でも多分あのシャツの中にはすこし細身の、
でもちょっと体型を気にして、

ちょっとだけやった筋トレの成果が綺麗に現れてる躯体があるんじゃないか。

と、思ったわけです。

視界の隅に居る人に対して、そこまで想像をふくらませてみると

顔、見たくなりません?

私はわりと野生児なので、本能の赴くままに其の人の後を早足で追いました。

駅の改札を出て、エスカレーターに乗ります。

其の人は、幸運にも私がいつも使っているのと同じ出口へと向かっているようでした。

東京の地下鉄って出口が沢山ありますからね。もし出口が違うようなら、そのまま顔を拝むのは諦めて大学へ行こうと思っていたんです。

で、幸運は重なります。
其の人、大人しくエスカレーターの左側にちゃこんと乗ってるたけだったんです。

久しぶりに「しめしめ」と思いました。

私は迷いなくエスカレーターの右側に足をかけ、そのままタンタンと登っていきます。

このご時世、エスカレーターは止まって乗るものだとか歩いちゃ危険だとかなんだかんだ言われておりますけど、今日ばかりはエスカレーターの右側歩くの禁止じゃなくてよかったあと思いました。

エスカレーターも後半に差し掛かるとき、私はやっと其の人を追い越すことに成功します。

でも、気付いちゃったんです、
其の人を追い越した時に。

あ、この人は大学生じゃない。

ふわりと香ってきた其の人の、たぶん香水か、年齢のものであろう香りが、彼のそれを物語っていました。

追い越す直前にも、ちょっとわかりました。

彼の白髪の中に、奥の方に、灰色のそれが混ざり込んでいることが。

そ、私が「綺麗だな」
と思った彼の髪の毛は、

決して染めたものなんかではなくて、

ナチュラルな自然な天然のものだったわけでした。

で、その瞬間に私は彼の顔を見るのはやめました。

あんなに姿勢が綺麗なおじさまのお顔なんて、めちゃくちゃ拝んで見たかったけど、

私はそのまま振り返ることなく追い越して、ダイエットウォーキングのように大股で歩いていきました。

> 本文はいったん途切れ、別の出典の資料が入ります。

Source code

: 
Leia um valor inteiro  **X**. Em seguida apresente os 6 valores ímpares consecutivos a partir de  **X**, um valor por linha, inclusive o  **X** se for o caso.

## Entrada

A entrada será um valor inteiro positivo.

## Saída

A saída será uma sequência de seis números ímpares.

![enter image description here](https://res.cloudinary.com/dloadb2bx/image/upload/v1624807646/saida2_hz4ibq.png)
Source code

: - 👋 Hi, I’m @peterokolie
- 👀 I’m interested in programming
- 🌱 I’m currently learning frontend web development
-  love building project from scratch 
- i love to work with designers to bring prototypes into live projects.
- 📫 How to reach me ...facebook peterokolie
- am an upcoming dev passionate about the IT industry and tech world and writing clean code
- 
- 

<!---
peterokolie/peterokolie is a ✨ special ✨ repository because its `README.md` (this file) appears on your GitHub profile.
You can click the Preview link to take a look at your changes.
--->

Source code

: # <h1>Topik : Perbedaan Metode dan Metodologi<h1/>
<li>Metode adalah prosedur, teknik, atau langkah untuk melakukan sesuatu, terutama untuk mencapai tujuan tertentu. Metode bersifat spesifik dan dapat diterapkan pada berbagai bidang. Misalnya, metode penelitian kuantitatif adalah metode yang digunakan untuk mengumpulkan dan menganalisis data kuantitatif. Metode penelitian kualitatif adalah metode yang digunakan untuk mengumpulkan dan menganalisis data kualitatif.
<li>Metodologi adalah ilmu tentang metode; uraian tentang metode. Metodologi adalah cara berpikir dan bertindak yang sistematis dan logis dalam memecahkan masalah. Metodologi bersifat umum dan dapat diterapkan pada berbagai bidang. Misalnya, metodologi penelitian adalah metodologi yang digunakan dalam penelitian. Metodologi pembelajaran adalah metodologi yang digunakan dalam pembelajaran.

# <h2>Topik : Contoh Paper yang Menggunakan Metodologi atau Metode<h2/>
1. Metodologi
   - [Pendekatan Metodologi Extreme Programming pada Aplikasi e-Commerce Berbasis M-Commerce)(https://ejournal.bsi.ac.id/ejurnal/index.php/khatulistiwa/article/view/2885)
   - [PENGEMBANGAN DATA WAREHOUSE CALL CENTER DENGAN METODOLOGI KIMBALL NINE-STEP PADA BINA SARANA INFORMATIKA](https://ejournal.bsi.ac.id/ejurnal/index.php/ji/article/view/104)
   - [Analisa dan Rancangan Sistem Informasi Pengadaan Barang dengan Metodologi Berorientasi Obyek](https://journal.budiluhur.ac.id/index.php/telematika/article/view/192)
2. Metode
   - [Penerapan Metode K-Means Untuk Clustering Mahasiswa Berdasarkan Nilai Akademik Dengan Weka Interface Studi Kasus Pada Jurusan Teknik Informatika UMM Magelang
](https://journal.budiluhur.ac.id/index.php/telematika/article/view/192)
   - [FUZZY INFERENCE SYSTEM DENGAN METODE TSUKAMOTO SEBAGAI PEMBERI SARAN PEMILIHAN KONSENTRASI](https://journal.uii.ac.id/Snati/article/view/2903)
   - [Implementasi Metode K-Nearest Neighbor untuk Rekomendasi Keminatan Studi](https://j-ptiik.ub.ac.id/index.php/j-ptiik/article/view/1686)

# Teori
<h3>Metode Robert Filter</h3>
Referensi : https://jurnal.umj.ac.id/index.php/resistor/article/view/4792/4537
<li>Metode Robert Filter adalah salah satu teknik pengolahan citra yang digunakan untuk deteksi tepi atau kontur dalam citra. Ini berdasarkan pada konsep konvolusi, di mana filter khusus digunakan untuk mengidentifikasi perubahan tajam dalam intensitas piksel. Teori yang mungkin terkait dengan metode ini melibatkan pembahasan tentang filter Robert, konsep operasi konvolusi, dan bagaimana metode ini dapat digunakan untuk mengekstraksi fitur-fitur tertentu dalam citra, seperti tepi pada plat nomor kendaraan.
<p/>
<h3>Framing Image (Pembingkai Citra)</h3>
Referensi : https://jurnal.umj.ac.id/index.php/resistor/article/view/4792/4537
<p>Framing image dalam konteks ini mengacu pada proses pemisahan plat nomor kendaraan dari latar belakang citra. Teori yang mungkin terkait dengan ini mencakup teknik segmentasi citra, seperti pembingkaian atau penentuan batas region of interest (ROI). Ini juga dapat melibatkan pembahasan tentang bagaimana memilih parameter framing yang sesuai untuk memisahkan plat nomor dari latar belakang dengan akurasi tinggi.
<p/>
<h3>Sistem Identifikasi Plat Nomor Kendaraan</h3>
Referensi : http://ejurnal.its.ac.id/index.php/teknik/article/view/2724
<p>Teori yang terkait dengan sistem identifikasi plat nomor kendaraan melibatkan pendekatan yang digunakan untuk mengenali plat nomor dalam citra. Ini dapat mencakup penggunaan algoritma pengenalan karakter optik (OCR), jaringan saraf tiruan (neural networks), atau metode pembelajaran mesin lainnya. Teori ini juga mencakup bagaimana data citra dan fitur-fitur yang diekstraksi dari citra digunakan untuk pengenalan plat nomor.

歩きながら、さっきの人を彼と呼ぼうか、其の人と呼ぼうか悩んで

大学の知り合いとすれ違い

軽い挨拶を交わして

通学路のちょっとした出来事は、

大脳の向こうに飛んでいきました。



2019.06.24
白髪 #991tale

#日記 #エッセイ #ノンフィクション

この記事が気に入ったらサポートをしてみませんか?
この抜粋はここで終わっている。